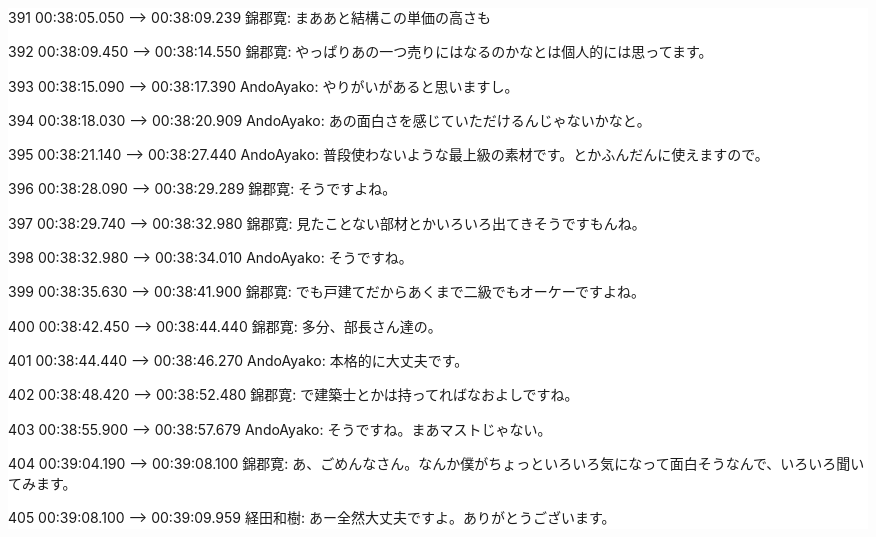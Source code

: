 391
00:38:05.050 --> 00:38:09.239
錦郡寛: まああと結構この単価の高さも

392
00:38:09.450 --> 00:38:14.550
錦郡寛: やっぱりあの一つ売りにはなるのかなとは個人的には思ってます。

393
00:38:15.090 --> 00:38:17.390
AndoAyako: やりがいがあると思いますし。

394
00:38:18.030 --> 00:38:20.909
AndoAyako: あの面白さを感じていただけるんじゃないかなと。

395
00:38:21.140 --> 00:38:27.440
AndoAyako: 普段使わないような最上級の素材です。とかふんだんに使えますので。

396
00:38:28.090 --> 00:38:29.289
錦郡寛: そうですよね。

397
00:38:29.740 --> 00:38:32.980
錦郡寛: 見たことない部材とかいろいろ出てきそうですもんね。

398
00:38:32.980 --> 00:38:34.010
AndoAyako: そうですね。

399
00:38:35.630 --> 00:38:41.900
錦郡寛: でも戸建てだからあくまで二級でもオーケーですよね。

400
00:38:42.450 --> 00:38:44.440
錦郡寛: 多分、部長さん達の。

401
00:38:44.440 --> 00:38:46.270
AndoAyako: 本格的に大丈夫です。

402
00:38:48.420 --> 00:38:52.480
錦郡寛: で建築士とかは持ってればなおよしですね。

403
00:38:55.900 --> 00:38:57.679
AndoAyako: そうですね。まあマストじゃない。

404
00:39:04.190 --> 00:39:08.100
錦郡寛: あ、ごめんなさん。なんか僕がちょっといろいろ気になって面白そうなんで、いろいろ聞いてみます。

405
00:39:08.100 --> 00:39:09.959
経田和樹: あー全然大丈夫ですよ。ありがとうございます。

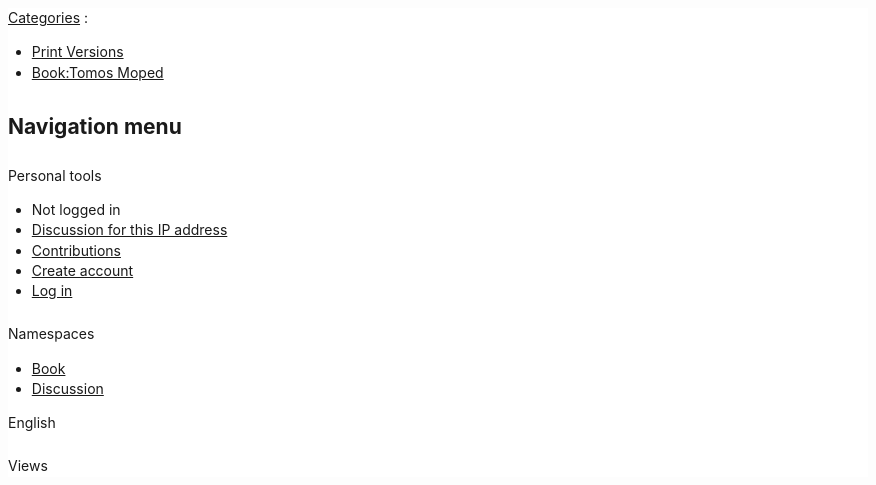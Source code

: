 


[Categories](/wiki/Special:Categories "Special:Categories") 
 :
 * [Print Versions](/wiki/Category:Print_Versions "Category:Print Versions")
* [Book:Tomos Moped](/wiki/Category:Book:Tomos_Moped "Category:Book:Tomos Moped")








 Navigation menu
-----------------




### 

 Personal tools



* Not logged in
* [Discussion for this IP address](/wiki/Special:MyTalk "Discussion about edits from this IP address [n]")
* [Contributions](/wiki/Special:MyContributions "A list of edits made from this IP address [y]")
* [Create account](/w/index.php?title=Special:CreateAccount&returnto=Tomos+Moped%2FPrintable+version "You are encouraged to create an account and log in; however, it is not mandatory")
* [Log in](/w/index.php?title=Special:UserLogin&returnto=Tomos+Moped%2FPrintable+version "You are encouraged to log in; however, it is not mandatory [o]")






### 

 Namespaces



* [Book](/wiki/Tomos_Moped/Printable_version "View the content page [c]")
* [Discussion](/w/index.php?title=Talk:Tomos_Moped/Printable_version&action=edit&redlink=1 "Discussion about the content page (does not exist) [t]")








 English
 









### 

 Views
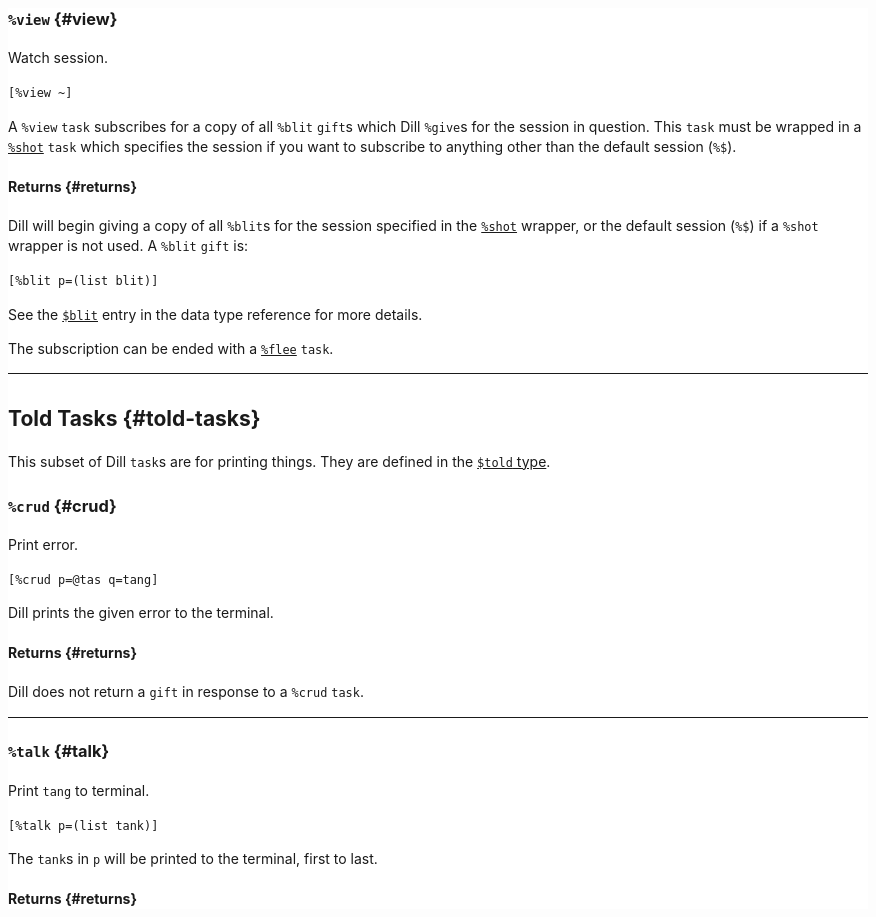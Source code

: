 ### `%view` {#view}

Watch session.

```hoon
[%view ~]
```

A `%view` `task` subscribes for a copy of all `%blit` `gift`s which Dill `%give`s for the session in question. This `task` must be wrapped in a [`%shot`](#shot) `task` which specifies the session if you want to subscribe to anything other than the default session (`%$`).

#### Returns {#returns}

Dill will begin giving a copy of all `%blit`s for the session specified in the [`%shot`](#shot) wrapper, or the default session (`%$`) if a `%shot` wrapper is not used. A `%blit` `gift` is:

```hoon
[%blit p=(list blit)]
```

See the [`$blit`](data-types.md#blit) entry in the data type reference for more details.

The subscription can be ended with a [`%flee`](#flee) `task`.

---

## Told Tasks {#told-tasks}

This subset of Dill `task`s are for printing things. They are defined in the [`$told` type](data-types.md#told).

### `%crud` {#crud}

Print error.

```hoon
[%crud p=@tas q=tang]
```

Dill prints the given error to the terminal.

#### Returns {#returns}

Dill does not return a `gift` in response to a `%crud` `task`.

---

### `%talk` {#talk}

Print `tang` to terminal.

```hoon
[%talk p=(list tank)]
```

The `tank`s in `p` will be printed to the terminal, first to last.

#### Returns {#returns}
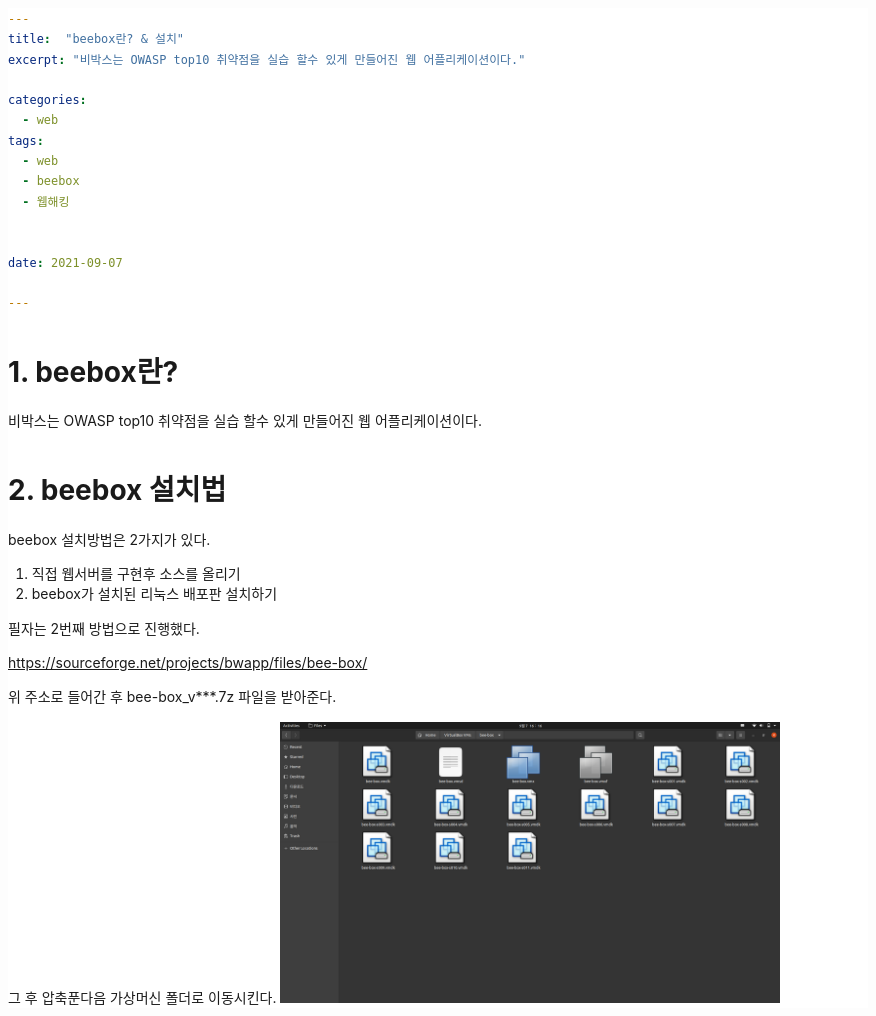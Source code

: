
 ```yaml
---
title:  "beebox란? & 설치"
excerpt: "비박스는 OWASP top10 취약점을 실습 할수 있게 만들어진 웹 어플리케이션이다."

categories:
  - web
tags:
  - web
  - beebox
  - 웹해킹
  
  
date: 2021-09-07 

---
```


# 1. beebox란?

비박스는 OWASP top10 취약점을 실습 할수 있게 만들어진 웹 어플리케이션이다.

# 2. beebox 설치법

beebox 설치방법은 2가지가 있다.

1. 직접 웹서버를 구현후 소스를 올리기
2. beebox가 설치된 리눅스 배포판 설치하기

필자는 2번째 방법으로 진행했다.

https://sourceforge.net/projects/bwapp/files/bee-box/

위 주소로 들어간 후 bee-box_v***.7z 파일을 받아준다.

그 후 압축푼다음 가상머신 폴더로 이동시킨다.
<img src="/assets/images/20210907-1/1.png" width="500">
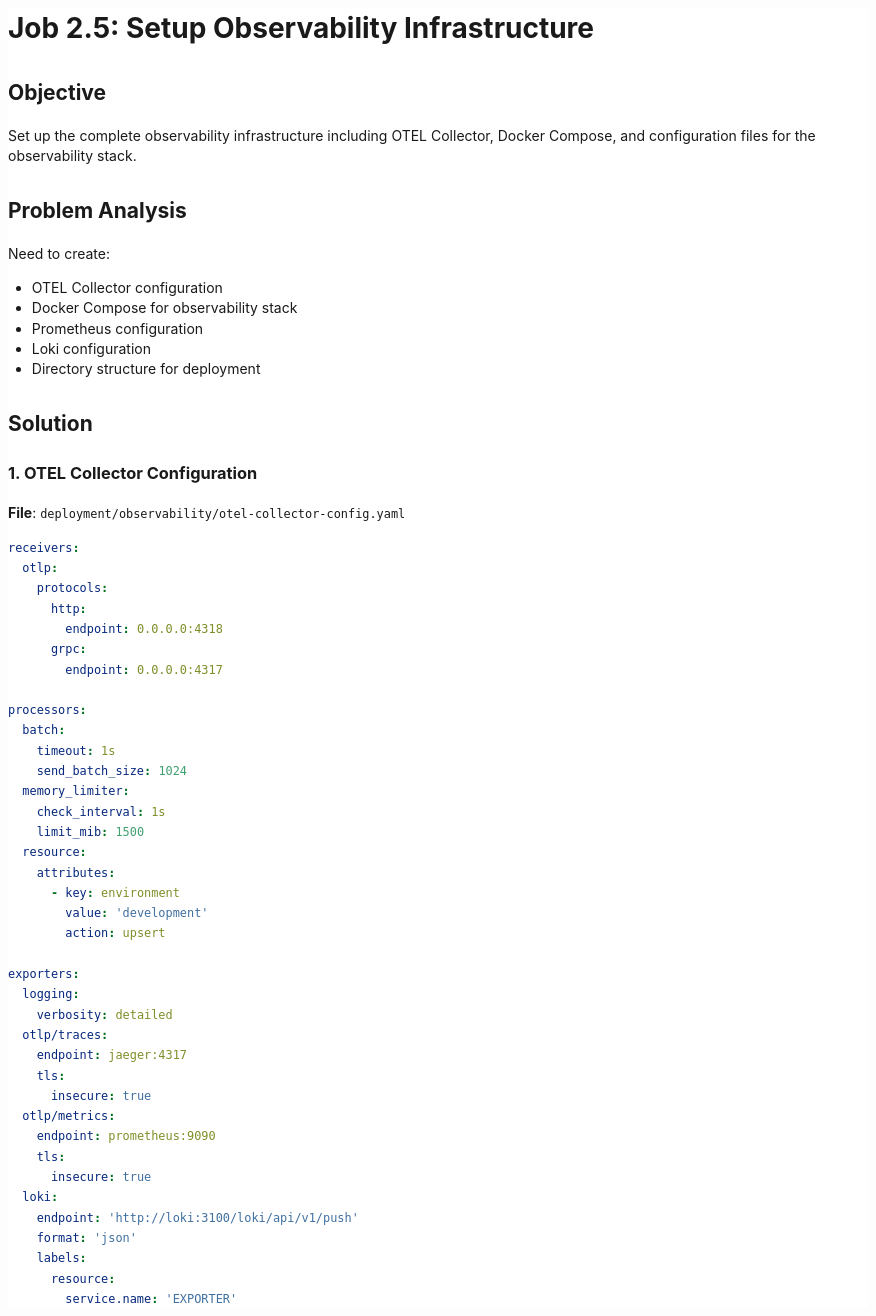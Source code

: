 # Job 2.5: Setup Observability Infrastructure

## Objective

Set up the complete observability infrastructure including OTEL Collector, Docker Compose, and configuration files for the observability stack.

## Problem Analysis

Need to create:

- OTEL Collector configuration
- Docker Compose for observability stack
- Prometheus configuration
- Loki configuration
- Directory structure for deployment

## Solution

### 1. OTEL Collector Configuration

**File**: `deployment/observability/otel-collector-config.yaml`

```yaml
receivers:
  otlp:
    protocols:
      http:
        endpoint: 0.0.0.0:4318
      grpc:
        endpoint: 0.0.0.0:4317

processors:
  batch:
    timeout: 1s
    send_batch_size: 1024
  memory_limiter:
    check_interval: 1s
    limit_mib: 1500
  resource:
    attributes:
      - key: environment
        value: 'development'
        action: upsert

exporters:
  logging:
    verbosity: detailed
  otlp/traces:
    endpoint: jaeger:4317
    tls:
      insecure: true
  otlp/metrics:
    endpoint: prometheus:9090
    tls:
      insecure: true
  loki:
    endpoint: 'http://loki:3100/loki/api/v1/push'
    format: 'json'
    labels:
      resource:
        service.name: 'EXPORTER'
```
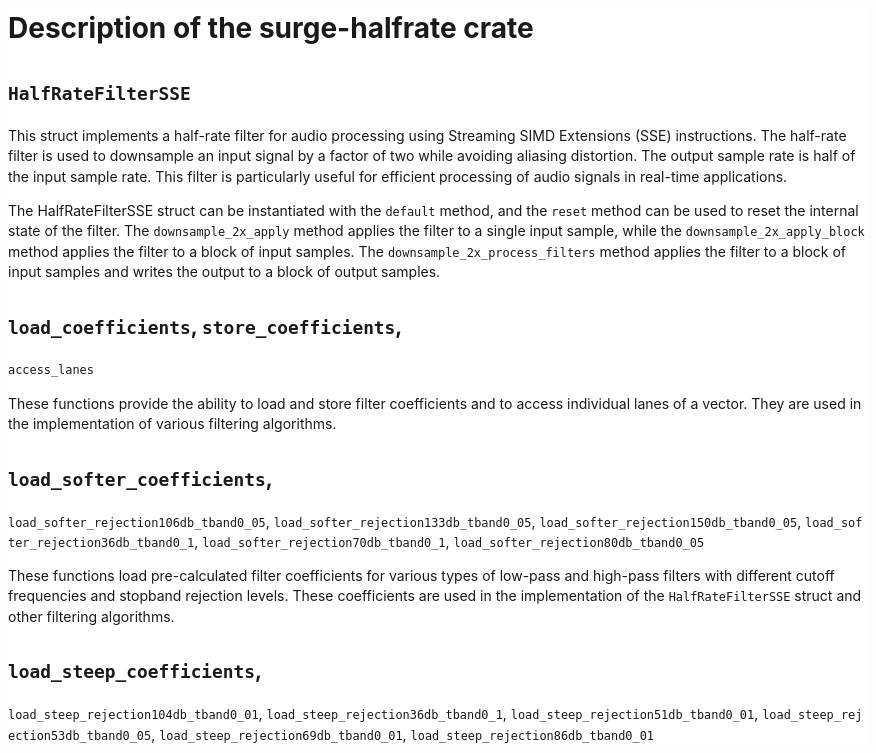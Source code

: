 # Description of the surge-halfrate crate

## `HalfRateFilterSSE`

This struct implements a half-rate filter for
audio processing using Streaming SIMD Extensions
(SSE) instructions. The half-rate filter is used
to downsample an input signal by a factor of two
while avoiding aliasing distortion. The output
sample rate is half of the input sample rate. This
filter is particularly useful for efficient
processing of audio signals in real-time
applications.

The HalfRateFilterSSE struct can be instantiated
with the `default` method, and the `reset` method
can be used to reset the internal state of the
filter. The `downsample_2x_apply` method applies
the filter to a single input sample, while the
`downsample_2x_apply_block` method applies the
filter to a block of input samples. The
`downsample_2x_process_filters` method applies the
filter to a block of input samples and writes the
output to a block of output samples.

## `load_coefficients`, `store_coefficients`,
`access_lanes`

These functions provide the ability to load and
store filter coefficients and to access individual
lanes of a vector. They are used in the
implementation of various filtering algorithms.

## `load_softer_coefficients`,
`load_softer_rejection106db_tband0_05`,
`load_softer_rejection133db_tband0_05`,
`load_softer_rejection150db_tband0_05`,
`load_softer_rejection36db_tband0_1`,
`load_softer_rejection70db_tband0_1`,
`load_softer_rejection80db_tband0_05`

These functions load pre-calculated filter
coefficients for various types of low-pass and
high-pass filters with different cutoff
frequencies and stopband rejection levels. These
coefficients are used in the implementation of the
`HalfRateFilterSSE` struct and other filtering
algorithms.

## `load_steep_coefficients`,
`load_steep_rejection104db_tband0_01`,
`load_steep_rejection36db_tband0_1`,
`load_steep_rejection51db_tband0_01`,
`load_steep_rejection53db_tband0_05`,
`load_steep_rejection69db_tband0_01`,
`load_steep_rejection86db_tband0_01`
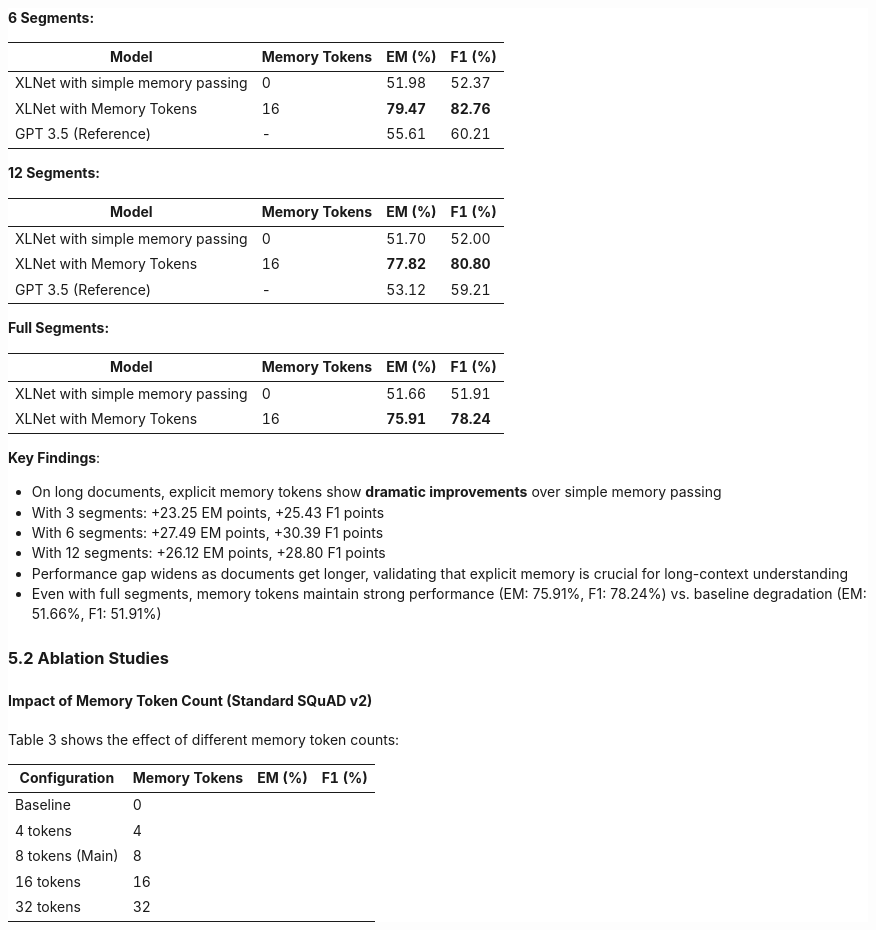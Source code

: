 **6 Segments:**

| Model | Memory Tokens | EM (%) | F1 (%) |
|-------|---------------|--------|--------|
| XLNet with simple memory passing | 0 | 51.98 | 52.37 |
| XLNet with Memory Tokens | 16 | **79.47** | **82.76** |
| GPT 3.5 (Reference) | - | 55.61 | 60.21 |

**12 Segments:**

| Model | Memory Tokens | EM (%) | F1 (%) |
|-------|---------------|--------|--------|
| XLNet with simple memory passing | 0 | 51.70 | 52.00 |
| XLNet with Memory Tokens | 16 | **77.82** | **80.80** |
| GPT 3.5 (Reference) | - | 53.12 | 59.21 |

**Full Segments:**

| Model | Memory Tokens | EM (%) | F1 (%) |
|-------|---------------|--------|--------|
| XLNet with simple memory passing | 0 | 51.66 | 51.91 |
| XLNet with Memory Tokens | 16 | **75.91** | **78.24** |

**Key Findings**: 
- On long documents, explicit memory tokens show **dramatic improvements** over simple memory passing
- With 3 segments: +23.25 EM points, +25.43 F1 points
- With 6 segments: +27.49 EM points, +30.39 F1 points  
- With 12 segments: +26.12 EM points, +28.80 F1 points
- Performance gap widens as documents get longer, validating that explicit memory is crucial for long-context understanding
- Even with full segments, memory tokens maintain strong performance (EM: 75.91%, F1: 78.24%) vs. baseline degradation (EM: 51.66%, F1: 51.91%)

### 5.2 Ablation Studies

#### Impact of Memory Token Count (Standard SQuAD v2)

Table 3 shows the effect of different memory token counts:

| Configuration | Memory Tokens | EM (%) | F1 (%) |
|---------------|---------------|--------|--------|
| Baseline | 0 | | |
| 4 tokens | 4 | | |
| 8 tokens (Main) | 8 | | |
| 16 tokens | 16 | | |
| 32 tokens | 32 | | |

==*==

§ Brief:
Check each line above for "samples" and return the ones that have it.

§ Task result:
filter to a block of input samples. The
filter to a block of input samples and writes the
output to a block of output samples.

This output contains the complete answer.